Data for review -

------

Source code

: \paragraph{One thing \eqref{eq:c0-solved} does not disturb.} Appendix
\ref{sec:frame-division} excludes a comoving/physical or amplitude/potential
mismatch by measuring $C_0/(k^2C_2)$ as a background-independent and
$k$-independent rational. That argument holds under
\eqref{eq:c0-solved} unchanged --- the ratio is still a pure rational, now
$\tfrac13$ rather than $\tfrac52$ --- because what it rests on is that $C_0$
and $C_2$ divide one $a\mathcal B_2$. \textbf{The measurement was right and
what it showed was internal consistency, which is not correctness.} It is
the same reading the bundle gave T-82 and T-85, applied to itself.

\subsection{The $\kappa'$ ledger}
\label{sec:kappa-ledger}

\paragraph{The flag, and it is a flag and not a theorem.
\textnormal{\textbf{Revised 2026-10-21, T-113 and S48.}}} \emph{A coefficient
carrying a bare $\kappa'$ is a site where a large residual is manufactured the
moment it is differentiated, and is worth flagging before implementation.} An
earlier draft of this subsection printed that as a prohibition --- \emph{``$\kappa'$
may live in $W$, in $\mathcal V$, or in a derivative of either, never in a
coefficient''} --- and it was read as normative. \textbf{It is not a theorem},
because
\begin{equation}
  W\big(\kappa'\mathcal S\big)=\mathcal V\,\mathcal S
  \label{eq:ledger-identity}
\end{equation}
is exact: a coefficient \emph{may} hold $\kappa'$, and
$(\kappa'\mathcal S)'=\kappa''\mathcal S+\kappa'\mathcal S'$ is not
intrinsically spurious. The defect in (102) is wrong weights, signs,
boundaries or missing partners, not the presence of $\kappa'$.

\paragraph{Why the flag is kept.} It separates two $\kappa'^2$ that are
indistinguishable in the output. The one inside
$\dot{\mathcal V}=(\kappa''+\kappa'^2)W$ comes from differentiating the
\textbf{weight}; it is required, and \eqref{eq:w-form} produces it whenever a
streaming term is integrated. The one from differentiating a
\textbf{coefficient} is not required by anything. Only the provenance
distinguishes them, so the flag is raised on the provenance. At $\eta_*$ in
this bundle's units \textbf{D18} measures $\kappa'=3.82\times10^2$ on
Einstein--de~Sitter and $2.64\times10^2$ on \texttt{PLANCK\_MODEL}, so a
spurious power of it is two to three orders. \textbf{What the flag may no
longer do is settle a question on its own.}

------

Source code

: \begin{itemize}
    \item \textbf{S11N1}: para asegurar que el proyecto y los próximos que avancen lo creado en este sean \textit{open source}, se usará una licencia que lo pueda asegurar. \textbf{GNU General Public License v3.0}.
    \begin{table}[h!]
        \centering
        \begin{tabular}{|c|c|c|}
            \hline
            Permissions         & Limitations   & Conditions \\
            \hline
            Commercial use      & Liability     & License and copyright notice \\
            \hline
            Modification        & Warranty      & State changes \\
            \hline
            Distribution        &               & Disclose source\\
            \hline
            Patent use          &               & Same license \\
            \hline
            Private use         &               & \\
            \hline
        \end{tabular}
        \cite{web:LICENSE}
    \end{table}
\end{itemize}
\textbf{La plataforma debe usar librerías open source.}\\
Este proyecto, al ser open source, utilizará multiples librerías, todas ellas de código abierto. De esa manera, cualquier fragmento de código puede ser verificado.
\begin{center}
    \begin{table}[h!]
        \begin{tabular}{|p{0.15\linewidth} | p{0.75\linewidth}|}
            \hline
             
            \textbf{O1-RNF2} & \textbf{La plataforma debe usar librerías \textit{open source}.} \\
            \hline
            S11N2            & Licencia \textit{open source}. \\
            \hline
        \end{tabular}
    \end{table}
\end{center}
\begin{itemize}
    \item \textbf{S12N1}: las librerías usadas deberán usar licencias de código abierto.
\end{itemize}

------

What is needed - Filtering the entries above by the word "label", copy each line that matches.

Reply to the task -
\label{sec:kappa-ledger}
  \label{eq:ledger-identity}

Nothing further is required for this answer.